In an appropriate conclusion to an event that was universally conceded to lack surprises, the Cannes Film Festival on Sunday awarded its Palme d’Or to the film that had been touted as the winner sight unseen--Emir Kusturica’s three-hour-and-12-minute “Underground.”

Unruly, audacious, unashamedly excessive, this emotional requiem for a dying Yugoslavia overpowered audiences here with the frenzy of a bull gone mad.

“I wish I was Sid Vicious to sing my favorite song, ‘My Way,’ ” said the director who had won the 1985 Palme d’Or for “When Father Was Away on Business” and the 1989 best director prize for “Time of the Gypsies.” Then, turning to the audience whose rhythmic applause almost kept him from speaking, he added, “Why do I do my movies? To be loved by you, and I love you very much.”

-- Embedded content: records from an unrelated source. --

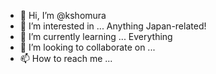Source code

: - 👋 Hi, I’m @kshomura
- 👀 I’m interested in ... Anything Japan-related!
- 🌱 I’m currently learning ... Everything
- 💞️ I’m looking to collaborate on ...
- 📫 How to reach me ... 

<!---
kshomura/kshomura is a ✨ special ✨ repository because its `README.md` (this file) appears on your GitHub profile.
You can click the Preview link to take a look at your changes.
--->
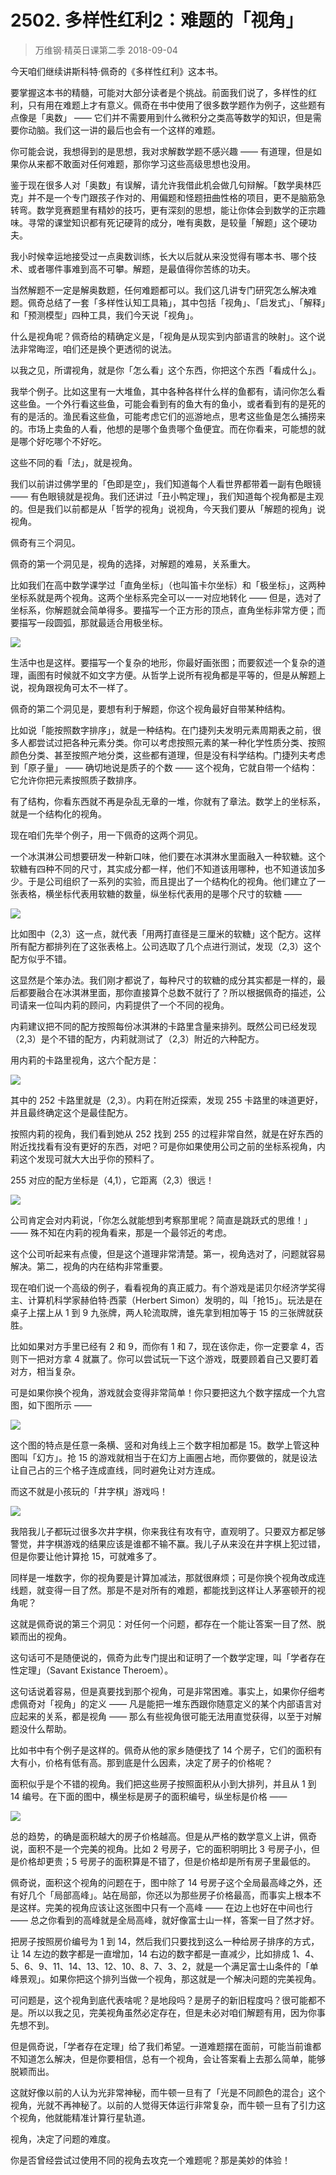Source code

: # 2502. 多样性红利2：难题的「视角」
> 万维钢·精英日课第二季
2018-09-04

今天咱们继续讲斯科特·佩奇的《多样性红利》这本书。

要掌握这本书的精髓，可能对大部分读者是个挑战。前面我们说了，多样性的红利，只有用在难题上才有意义。佩奇在书中使用了很多数学题作为例子，这些题有点像是「奥数」 —— 它们并不需要用到什么微积分之类高等数学的知识，但是需要你动脑。我们这一讲的最后也会有一个这样的难题。

你可能会说，我想得到的是思想，我对求解数学题不感兴趣 —— 有道理，但是如果你从来都不敢面对任何难题，那你学习这些高级思想也没用。

鉴于现在很多人对「奥数」有误解，请允许我借此机会做几句辩解。「数学奥林匹克」并不是一个专门跟孩子作对的、用偏题和怪题扭曲性格的项目，更不是脑筋急转弯。数学竞赛题里有精妙的技巧，更有深刻的思想，能让你体会到数学的正宗趣味。寻常的课堂知识都有死记硬背的成分，唯有奥数，是较量「解题」这个硬功夫。

我小时候幸运地接受过一点奥数训练，长大以后就从来没觉得有哪本书、哪个技术、或者哪件事难到高不可攀。解题，是最值得你苦练的功夫。

当然解题不一定是解奥数题，任何难题都可以。我们这几讲专门研究怎么解决难题。佩奇总结了一套「多样性认知工具箱」，其中包括「视角」、「启发式」、「解释」和「预测模型」四种工具，我们今天说「视角」。

什么是视角呢？佩奇给的精确定义是，「视角是从现实到内部语言的映射」。这个说法非常晦涩，咱们还是换个更透彻的说法。

以我之见，所谓视角，就是你「怎么看」这个东西，你把这个东西「看成什么」。

我举个例子。比如这里有一大堆鱼，其中各种各样什么样的鱼都有，请问你怎么看这些鱼。一个外行看这些鱼，可能会看到有的鱼大有的鱼小，或者看到有的是死的有的是活的。渔民看这些鱼，可能考虑它们的巡游地点，思考这些鱼是怎么捕捞来的。市场上卖鱼的人看，他想的是哪个鱼贵哪个鱼便宜。而在你看来，可能想的就是哪个好吃哪个不好吃。

这些不同的看「法」，就是视角。

我们以前讲过佛学里的「色即是空」，我们知道每个人看世界都带着一副有色眼镜 —— 有色眼镜就是视角。我们还讲过「丑小鸭定理」，我们知道每个视角都是主观的。但是我们以前都是从「哲学的视角」说视角，今天我们要从「解题的视角」说视角。

佩奇有三个洞见。

佩奇的第一个洞见是，视角的选择，对解题的难易，关系重大。

比如我们在高中数学课学过「直角坐标」（也叫笛卡尔坐标）和「极坐标」，这两种坐标系就是两个视角。这两个坐标系完全可以一一对应地转化 —— 但是，选对了坐标系，你解题就会简单得多。要描写一个正方形的顶点，直角坐标非常方便；而要描写一段圆弧，那就最适合用极坐标。

![](https://raw.githubusercontent.com/dalong0514/selfstudy/master/图片链接/万维钢/2019142.jpg)

生活中也是这样。要描写一个复杂的地形，你最好画张图；而要叙述一个复杂的道理，画图有时候就不如文字方便。从哲学上说所有视角都是平等的，但是从解题上说，视角跟视角可太不一样了。

佩奇的第二个洞见是，要想有利于解题，你这个视角最好自带某种结构。

比如说「能按照数字排序」，就是一种结构。在门捷列夫发明元素周期表之前，很多人都尝试过把各种元素分类。你可以考虑按照元素的某一种化学性质分类、按照颜色分类、甚至按照产地分类，这些都有道理，但是没有科学结构。门捷列夫考虑到「原子量」 —— 确切地说是质子的个数 —— 这个视角，它就自带一个结构：它允许你把元素按照质子数排序。

有了结构，你看东西就不再是杂乱无章的一堆，你就有了章法。数学上的坐标系，就是一个结构化的视角。

现在咱们先举个例子，用一下佩奇的这两个洞见。

一个冰淇淋公司想要研发一种新口味，他们要在冰淇淋水里面融入一种软糖。这个软糖有四种不同的尺寸，其实成分都一样，他们不知道该用哪种，也不知道该加多少。于是公司组织了一系列的实验，而且提出了一个结构化的视角。他们建立了一张表格，横坐标代表用软糖的数量，纵坐标代表用的是哪个尺寸的软糖 —— 

![](https://raw.githubusercontent.com/dalong0514/selfstudy/master/图片链接/万维钢/2019143.jpg)

比如图中（2,3）这一点，就代表「用两打直径是三厘米的软糖」这个配方。这样所有配方都排列在了这张表格上。公司选取了几个点进行测试，发现（2,3）这个配方似乎不错。

这显然是个笨办法。我们刚才都说了，每种尺寸的软糖的成分其实都是一样的，最后都要融合在冰淇淋里面，那你直接算个总数不就行了？所以根据佩奇的描述，公司请来一位叫内莉的顾问，内莉提供了一个不同的视角。

内莉建议把不同的配方按照每份冰淇淋的卡路里含量来排列。既然公司已经发现（2,3）是个不错的配方，内莉就测试了（2,3）附近的六种配方。

用内莉的卡路里视角，这六个配方是：

![](https://raw.githubusercontent.com/dalong0514/selfstudy/master/图片链接/万维钢/2019144.jpg)

其中的 252 卡路里就是（2,3）。内莉在附近探索，发现 255 卡路里的味道更好，并且最终确定这个是最佳配方。

按照内莉的视角，我们看到她从 252 找到 255 的过程非常自然，就是在好东西的附近找找看有没有更好的东西，对吧？可是你如果使用公司之前的坐标系视角，内莉这个发现可就大大出乎你的预料了。

255 对应的配方坐标是（4,1），它距离（2,3）很远！

![](https://raw.githubusercontent.com/dalong0514/selfstudy/master/图片链接/万维钢/2019145.jpg)

公司肯定会对内莉说，「你怎么就能想到考察那里呢？简直是跳跃式的思维！」 —— 殊不知在内莉的视角看来，那是一个最邻近的考虑。

这个公司听起来有点傻，但是这个道理非常清楚。第一，视角选对了，问题就容易解决。第二，视角的内在结构非常重要。

现在咱们说一个高级的例子，看看视角的真正威力。有个游戏是诺贝尔经济学奖得主、计算机科学家赫伯特·西蒙（Herbert Simon）发明的，叫「抢15」。玩法是在桌子上摆上从 1 到 9 九张牌，两人轮流取牌，谁先拿到相加等于 15 的三张牌就获胜。

比如如果对方手里已经有 2 和 9，而你有 1 和 7，现在该你走，你一定要拿 4，否则下一把对方拿 4 就赢了。你可以尝试玩一下这个游戏，既要顾着自己又要盯着对方，相当复杂。

可是如果你换个视角，游戏就会变得非常简单！你只要把这九个数字摆成一个九宫图，如下图所示 —— 

![](https://raw.githubusercontent.com/dalong0514/selfstudy/master/图片链接/万维钢/2019146.jpg)

这个图的特点是任意一条横、竖和对角线上三个数字相加都是 15。数学上管这种图叫「幻方」。抢 15 的游戏就相当于在幻方上画圈占地，而你要做的，就是设法让自己占的三个格子连成直线，同时避免让对方连成。

而这不就是小孩玩的「井字棋」游戏吗！

![](https://raw.githubusercontent.com/dalong0514/selfstudy/master/图片链接/万维钢/2019147.jpg)

我陪我儿子都玩过很多次井字棋，你来我往有攻有守，直观明了。只要双方都足够警觉，井字棋游戏的结果应该是谁都不输不赢。我儿子从来没在井字棋上犯过错，但是你要让他计算抢 15，可就难多了。

同样是一堆数字，你的视角要是计算加减法，那就很麻烦；可是你换个视角改成连线题，就变得一目了然。那是不是对所有的难题，都能找到这样让人茅塞顿开的视角呢？

这就是佩奇说的第三个洞见：对任何一个问题，都存在一个能让答案一目了然、脱颖而出的视角。

这句话可不是随便说的，佩奇为此专门提出和证明了一个数学定理，叫「学者存在性定理」（Savant Existance Theroem）。

这句话说着容易，但是真要找到那个视角，可是非常困难。事实上，如果你仔细考虑佩奇对「视角」的定义 —— 凡是能把一堆东西跟你随意定义的某个内部语言对应起来的关系，都是视角 —— 那么有些视角很可能无法用直觉获得，以至于对解题没什么帮助。

比如书中有个例子是这样的。佩奇从他的家乡随便找了 14 个房子，它们的面积有大有小，价格有低有高。那到底是什么因素，决定了房子的价格呢？

面积似乎是个不错的视角。我们把这些房子按照面积从小到大排列，并且从 1 到 14 编号。在下面的图中，横坐标是房子的面积编号，纵坐标是价格 —— 

![](https://raw.githubusercontent.com/dalong0514/selfstudy/master/图片链接/万维钢/2019148.jpg)

总的趋势，的确是面积越大的房子价格越高。但是从严格的数学意义上讲，佩奇说，面积不是一个完美的视角。比如 2 号房子，它的面积明明比 3 号房子小，但是价格却更贵；5 号房子的面积算是不错了，但是价格却是所有房子里最低的。

佩奇说，面积这个视角的问题在于，图中除了 14 号房子这个全局最高峰之外，还有好几个「局部高峰」。站在局部，你还以为那些房子价格最高，而事实上根本不是这样。完美的视角应该让这张图中只有一个高峰 —— 在边上也好在中间也行 —— 总之你看到的高峰就是全局高峰，就好像富士山一样，答案一目了然才好。

把房子按照房价编号为 1 到 14，然后我们只要找到这么一种给房子排序的方式，让 14 左边的数字都是一直增加，14 右边的数字都是一直减少，比如排成 1、4、5、6、9、11、14、13、12、10、8、7、3、2，就是一个满足富士山条件的「单峰景观」。如果你把这个排列当做一个视角，那这就是一个解决问题的完美视角。

可问题是，这个视角到底代表啥呢？是地段吗？是房子的新旧程度吗？很可能都不是。所以以我之见，完美视角虽然必定存在，但是未必对咱们解题有用，因为你事先想不到。

但是佩奇说，「学者存在定理」给了我们希望。一道难题摆在面前，可能当前谁都不知道怎么解决，但是你要相信，总有一个视角，会让答案看上去那么简单，能够脱颖而出。

这就好像以前的人认为光非常神秘，而牛顿一旦有了「光是不同颜色的混合」这个视角，光就不再神秘了。以前的人觉得天体运行非常复杂，而牛顿一旦有了引力这个视角，他就能精准计算行星轨道。

视角，决定了问题的难度。

你是否曾经尝试过使用不同的视角去攻克一个难题呢？那是美妙的体验！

The only person in the Palais du Festival who appeared noticeably unhappy about Kusturica’s triumph was Greek director Theo Angelopoulos, whose ponderous and elliptical three-hour “The Look of Ulysses,” which also dealt with the Balkan crisis, took the Grand Prize, considered to be the runner-up award. “I expected the Palme d’Or, but now I’ve forgotten that and I thank you,” he said, looking very dour as the crowd responded with hisses.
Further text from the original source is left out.